■ Task prompt ■
Once the line with "using Gaussian smaering" is found in the entries below, print it and each following line exactly, stopping after the line with "The DOS is obtained"; print nothing else.

■ Task input ■
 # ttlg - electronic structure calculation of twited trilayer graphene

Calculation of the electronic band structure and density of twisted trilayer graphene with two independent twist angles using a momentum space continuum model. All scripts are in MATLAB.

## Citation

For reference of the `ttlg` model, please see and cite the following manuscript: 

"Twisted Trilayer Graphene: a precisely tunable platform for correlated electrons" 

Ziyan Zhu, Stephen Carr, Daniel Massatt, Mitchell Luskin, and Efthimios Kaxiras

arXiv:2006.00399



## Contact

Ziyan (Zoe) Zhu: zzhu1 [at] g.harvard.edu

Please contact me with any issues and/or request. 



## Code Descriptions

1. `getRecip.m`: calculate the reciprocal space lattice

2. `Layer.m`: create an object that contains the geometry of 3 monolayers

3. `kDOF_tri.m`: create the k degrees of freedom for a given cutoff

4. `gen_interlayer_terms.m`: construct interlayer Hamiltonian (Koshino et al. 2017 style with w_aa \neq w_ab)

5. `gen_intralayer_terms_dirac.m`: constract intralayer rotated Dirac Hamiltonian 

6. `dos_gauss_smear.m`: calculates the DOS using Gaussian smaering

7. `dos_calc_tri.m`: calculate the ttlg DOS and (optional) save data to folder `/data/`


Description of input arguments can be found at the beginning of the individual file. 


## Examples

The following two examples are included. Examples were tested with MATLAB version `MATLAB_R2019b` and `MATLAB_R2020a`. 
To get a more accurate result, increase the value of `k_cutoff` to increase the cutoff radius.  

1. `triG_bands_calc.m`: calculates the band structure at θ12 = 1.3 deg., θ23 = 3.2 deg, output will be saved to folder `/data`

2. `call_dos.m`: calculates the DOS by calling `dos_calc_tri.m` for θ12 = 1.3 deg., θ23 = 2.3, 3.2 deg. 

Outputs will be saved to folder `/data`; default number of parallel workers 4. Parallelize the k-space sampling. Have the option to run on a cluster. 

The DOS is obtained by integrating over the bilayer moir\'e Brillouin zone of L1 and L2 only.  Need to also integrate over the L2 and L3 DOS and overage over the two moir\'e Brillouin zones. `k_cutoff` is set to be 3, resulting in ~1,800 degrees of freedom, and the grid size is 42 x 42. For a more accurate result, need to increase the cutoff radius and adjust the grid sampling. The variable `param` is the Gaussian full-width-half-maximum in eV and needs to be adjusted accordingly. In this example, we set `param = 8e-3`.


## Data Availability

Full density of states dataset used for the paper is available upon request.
...
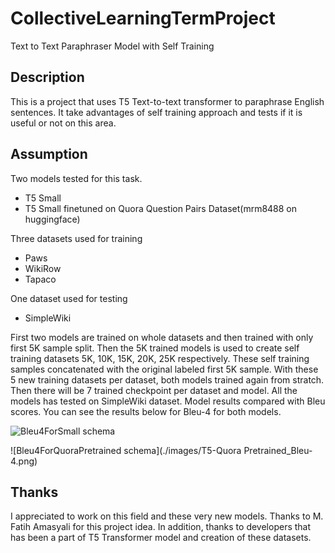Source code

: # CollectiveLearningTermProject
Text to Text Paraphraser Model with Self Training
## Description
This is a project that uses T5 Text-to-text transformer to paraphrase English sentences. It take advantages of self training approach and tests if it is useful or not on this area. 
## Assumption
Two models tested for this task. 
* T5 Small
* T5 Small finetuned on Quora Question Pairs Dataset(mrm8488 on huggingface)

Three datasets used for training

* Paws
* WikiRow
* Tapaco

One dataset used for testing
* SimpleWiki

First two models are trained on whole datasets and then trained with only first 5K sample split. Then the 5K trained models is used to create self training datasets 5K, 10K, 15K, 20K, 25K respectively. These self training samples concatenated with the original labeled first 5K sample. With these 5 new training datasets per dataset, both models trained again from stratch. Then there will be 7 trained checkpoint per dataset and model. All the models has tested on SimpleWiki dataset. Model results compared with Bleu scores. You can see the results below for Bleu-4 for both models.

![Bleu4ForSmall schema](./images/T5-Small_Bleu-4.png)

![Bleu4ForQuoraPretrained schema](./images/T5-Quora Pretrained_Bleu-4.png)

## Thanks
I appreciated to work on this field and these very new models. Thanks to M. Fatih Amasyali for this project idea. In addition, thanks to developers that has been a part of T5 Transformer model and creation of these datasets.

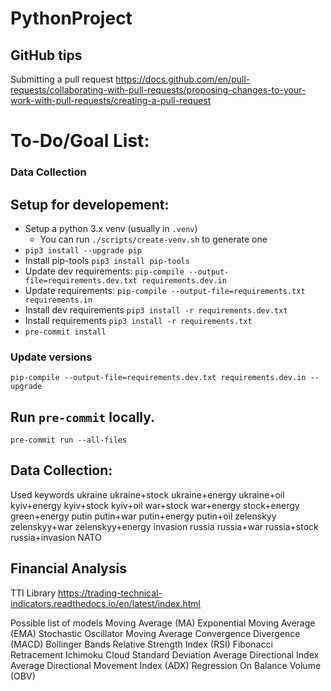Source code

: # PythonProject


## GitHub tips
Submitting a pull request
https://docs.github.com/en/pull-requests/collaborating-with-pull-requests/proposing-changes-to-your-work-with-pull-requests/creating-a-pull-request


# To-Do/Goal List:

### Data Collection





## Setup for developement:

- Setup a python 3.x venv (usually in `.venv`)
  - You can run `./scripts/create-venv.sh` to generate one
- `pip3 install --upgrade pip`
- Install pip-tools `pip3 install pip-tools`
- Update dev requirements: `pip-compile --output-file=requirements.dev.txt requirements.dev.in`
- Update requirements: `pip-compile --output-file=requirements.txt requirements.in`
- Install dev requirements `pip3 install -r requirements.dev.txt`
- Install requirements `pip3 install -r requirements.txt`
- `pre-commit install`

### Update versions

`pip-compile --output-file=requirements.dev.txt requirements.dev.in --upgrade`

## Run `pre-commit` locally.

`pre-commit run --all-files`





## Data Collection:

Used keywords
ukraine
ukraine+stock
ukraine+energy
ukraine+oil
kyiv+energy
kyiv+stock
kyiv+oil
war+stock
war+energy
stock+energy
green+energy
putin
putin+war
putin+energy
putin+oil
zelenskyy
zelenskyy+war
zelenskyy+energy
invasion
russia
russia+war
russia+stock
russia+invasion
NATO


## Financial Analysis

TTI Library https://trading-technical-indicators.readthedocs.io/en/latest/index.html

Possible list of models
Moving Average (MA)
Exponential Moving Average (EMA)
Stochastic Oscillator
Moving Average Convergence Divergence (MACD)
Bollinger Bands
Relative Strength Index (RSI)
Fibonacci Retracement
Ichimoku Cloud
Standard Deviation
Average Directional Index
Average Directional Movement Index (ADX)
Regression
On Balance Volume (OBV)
...
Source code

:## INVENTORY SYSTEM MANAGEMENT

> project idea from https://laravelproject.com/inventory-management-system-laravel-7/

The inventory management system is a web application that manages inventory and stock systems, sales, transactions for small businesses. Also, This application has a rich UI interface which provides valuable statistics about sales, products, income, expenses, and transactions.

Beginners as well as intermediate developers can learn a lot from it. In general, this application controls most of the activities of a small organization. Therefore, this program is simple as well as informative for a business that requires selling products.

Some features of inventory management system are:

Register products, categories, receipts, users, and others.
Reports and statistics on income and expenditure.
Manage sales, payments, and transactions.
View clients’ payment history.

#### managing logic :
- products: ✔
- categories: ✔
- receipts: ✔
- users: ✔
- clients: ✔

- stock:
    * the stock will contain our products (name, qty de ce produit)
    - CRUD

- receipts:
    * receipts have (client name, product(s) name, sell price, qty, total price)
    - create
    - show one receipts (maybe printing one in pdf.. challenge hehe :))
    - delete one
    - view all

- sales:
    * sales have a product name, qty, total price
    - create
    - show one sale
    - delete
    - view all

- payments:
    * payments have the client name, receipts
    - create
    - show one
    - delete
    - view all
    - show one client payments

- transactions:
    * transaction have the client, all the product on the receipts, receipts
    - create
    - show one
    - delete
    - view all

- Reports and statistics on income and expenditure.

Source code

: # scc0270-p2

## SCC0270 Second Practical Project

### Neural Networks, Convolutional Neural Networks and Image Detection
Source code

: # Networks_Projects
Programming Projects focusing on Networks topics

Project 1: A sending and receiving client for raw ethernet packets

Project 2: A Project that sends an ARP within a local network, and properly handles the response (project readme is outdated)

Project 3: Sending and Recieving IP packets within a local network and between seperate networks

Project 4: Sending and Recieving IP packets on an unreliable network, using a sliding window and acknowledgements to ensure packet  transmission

■ Result for this exercise ■
6. `dos_gauss_smear.m`: calculates the DOS using Gaussian smaering

7. `dos_calc_tri.m`: calculate the ttlg DOS and (optional) save data to folder `/data/`


Description of input arguments can be found at the beginning of the individual file. 


## Examples

The following two examples are included. Examples were tested with MATLAB version `MATLAB_R2019b` and `MATLAB_R2020a`. 
To get a more accurate result, increase the value of `k_cutoff` to increase the cutoff radius.  

1. `triG_bands_calc.m`: calculates the band structure at θ12 = 1.3 deg., θ23 = 3.2 deg, output will be saved to folder `/data`

2. `call_dos.m`: calculates the DOS by calling `dos_calc_tri.m` for θ12 = 1.3 deg., θ23 = 2.3, 3.2 deg. 

Outputs will be saved to folder `/data`; default number of parallel workers 4. Parallelize the k-space sampling. Have the option to run on a cluster. 

The DOS is obtained by integrating over the bilayer moir\'e Brillouin zone of L1 and L2 only.  Need to also integrate over the L2 and L3 DOS and overage over the two moir\'e Brillouin zones. `k_cutoff` is set to be 3, resulting in ~1,800 degrees of freedom, and the grid size is 42 x 42. For a more accurate result, need to increase the cutoff radius and adjust the grid sampling. The variable `param` is the Gaussian full-width-half-maximum in eV and needs to be adjusted accordingly. In this example, we set `param = 8e-3`.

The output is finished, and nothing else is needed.